The rest of our faculty has also been busy lately:
Dr. Jessica Strong is a recent recipient of a UPEI IRG for her project “Evaluating an acceptance and commitment psychotherapy group in assisted living facilities”.
Dr. Benet Davetian (Sociology and Anthropology) has completed a new book which is making the rounds of literary agents. He has also completed two articles for the Encyclopedia of the Renaissance, and been asked to sit on the editorial board of a new journal, Humans.
Dr. Richard Lemm (English) recently learned that his memoir, Imagined Truths: Myths of a draft-dodging poet, has been accepted for publication this fall by Tidewater Press in Vancouver.
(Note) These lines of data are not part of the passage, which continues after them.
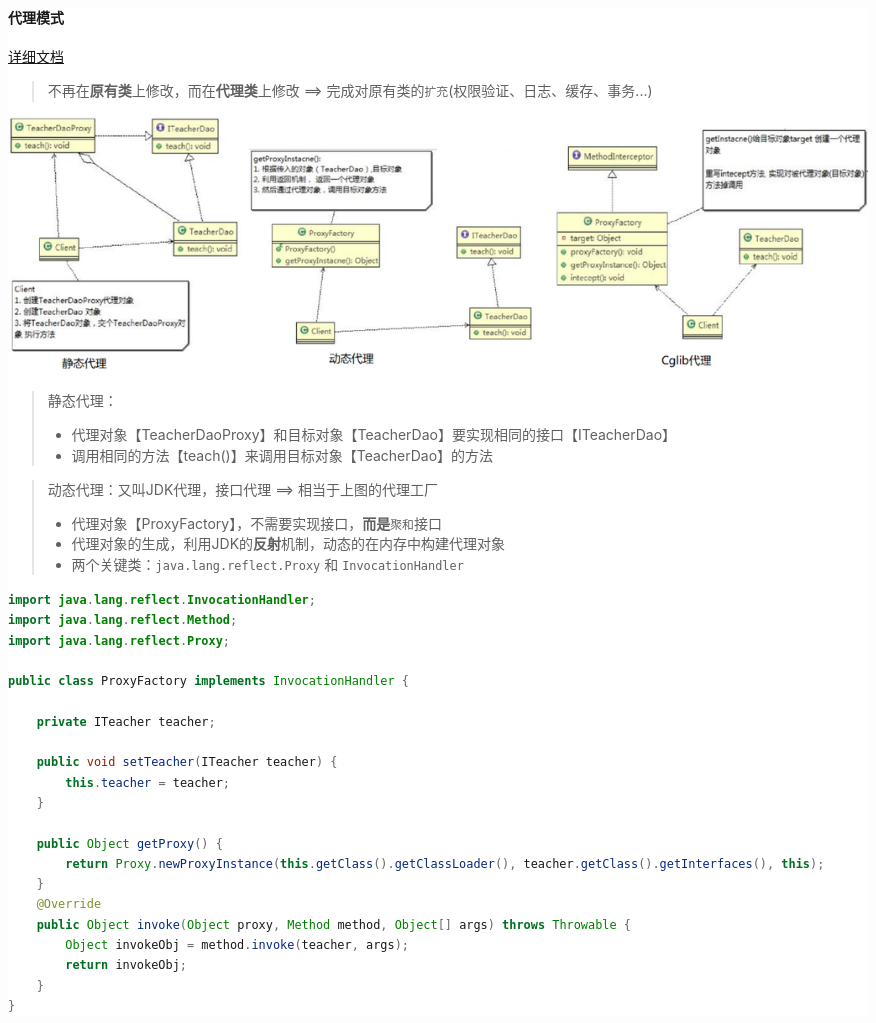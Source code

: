 





#### 代理模式

[详细文档](https://mp.weixin.qq.com/s?__biz=MzU4Njc1MTU2Mw==&mid=2247484305&idx=2&sn=543090e4e2d229b9c37df8783cc720f4&chksm=fdf7c8b5ca8041a3faba5e6f6cc9c5b4859c40a80686816c6ce0d773e999249ab44368adf90a&scene=21#wechat_redirect)	

> 不再在**原有类**上修改，而在**代理类**上修改 ==> 完成对原有类的`扩充`(权限验证、日志、缓存、事务...)
>

![image-20200723192532007](设计模式.assets/image-20200723192532007.png)

> 静态代理：
>
> - 代理对象【TeacherDaoProxy】和目标对象【TeacherDao】要实现相同的接口【ITeacherDao】
> - 调用相同的方法【teach()】来调用目标对象【TeacherDao】的方法
>

>  动态代理：又叫JDK代理，接口代理 ==> 相当于上图的代理工厂
>
> - 代理对象【ProxyFactory】，不需要实现接口，**而是**`聚和`接口
> - 代理对象的生成，利用JDK的**反射**机制，动态的在内存中构建代理对象
> - 两个关键类：`java.lang.reflect.Proxy` 和 `InvocationHandler` 



```java
import java.lang.reflect.InvocationHandler;
import java.lang.reflect.Method;
import java.lang.reflect.Proxy;

public class ProxyFactory implements InvocationHandler {

    private ITeacher teacher;

    public void setTeacher(ITeacher teacher) {
        this.teacher = teacher;
    }

    public Object getProxy() {
        return Proxy.newProxyInstance(this.getClass().getClassLoader(), teacher.getClass().getInterfaces(), this);
    }
    @Override
    public Object invoke(Object proxy, Method method, Object[] args) throws Throwable {
        Object invokeObj = method.invoke(teacher, args);
        return invokeObj;
    }
}

```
From the publisher’s advance promo: “This amusing, poignant, wry and insightful memoir looks at growing up in a family and country (the USA) you didn’t choose and coming of age in the country (Canada) with the people you did. Myths, both familial and cultural, implode across the 49th parallel.” He and his partner, Prof. Lee Ellen Pottie (English), are waiting for France to re-open sufficiently for them to assume their month-long fellowships in the Chateau d’Orquevaux Artists Colony in Champagne, where they will work on new manuscripts.
Dr. Dale Sorensen, Assistant Professor of Brass in the Department of Music, has received a $6,000 Research and Creation grant from the Canada Council for the Arts to commission Ottawa-based composer Kelly-Marie Murphy to compose a 12-minute multi-movement work for trombone and piano. The new work is to be premiered this summer by Sorensen, along with Dr. Magdalena von Eccher, Assistant Professor of Piano.
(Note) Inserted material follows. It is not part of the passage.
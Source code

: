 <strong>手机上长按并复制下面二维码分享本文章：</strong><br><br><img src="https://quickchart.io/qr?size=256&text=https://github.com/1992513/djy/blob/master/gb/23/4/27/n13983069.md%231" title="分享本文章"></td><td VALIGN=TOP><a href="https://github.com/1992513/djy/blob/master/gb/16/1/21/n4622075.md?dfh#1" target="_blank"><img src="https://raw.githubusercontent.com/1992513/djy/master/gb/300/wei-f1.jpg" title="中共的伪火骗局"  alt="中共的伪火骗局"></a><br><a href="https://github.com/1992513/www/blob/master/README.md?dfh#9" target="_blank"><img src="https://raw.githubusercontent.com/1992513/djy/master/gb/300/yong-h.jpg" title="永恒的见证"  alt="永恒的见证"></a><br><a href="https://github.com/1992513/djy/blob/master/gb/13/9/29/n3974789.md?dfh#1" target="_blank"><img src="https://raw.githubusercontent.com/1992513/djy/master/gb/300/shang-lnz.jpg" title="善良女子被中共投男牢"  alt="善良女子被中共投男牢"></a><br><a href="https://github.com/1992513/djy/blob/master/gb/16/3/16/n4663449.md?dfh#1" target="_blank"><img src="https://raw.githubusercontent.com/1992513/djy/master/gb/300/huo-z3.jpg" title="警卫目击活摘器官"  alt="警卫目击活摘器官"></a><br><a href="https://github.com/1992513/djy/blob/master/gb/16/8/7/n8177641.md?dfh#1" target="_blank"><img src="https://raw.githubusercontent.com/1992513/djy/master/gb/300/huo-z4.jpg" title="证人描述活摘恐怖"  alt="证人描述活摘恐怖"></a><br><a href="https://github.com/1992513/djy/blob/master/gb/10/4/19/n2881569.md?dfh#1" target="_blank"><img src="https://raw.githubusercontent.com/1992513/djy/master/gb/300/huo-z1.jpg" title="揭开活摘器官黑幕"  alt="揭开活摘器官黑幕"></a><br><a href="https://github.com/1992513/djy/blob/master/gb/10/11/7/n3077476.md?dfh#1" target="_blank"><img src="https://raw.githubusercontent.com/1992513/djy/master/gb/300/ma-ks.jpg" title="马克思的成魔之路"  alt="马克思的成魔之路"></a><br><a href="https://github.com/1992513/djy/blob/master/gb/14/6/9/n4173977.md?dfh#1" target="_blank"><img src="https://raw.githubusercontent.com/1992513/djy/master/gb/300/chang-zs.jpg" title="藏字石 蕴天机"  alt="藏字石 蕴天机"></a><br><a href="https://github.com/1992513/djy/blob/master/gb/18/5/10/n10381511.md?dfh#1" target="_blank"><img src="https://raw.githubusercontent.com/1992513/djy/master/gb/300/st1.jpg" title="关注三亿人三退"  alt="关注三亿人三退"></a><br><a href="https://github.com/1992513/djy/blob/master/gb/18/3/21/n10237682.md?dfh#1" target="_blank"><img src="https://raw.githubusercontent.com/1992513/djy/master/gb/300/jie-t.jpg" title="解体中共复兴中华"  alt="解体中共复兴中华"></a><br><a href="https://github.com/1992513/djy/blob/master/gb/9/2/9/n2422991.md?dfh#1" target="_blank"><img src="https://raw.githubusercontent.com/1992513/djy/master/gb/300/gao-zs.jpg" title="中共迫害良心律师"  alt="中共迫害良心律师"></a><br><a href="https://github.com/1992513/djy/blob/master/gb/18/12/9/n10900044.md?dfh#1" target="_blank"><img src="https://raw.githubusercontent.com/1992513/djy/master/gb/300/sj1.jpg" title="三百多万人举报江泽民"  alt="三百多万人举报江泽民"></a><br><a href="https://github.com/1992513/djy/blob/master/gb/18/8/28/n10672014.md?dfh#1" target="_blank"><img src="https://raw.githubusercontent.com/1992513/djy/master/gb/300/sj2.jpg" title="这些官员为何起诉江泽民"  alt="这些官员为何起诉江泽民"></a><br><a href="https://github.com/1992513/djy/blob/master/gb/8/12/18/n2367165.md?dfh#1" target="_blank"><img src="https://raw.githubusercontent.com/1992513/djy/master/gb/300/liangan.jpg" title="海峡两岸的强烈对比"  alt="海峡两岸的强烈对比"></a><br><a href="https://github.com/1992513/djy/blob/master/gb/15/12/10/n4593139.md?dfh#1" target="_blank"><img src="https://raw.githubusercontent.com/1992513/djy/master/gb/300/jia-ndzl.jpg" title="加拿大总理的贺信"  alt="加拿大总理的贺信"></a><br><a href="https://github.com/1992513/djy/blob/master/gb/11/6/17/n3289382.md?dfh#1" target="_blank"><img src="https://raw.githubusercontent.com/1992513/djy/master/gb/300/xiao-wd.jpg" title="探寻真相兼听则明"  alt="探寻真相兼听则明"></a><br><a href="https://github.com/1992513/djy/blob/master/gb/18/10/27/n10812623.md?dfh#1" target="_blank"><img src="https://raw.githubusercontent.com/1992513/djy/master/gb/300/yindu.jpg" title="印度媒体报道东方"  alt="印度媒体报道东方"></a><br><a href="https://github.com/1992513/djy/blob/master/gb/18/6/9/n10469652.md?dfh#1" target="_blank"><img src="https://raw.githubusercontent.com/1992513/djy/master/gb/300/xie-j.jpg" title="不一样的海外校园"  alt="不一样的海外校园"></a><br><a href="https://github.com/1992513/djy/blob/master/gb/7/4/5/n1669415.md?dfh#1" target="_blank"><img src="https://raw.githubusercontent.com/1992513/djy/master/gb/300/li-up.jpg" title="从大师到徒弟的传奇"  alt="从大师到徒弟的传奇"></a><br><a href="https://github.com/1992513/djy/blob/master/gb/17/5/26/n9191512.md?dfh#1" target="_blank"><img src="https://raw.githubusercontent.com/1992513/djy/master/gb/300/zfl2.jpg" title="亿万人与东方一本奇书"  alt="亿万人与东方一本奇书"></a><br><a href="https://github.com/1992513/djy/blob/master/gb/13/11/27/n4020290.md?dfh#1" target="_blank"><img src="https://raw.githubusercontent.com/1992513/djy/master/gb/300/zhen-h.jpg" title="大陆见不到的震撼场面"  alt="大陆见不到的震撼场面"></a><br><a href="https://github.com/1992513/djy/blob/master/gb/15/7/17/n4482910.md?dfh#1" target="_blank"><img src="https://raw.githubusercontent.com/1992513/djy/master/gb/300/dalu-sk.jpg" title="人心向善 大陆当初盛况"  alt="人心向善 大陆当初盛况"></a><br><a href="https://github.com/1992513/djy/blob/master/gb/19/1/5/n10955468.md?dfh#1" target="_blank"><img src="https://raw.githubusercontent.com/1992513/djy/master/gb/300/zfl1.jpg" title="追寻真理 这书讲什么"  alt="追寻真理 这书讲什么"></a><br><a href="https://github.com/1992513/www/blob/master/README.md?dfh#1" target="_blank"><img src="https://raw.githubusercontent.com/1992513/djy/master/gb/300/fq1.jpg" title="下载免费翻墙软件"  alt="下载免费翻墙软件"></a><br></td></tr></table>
Dr. John McIntyre’s (English Language and Literature) book Modernism and the Anthropocene, co-edited with Jon Hegglund of Washington State University, is going into production with this spring for publication in the fall. To be published by Lexington books, an imprint of Rowman and Littlefield, this collection comprises twelve essays from leading scholars who look at modernism’s intersection with the built environment.
Island Studies Press is pleased to announce the publication of Dr. Laurie Brinklow’s (Island Studies) new poetry collection My island’s the house I sleep in at night:
Being an islander means that you aren’t like everyone else,” writes Laurie Brinklow in her new book, My island’s the house I sleep in at night. Bounded by water, you can live your life with certainty knowing where your edges are. Drawn from interviews with artists, writers, and musicians from Newfoundland, Tasmania, and Prince Edward Island, these poems capture what it means to be an islander. To know every rock and tickle, “the sea your road/the hole in the sky/your light to travel by.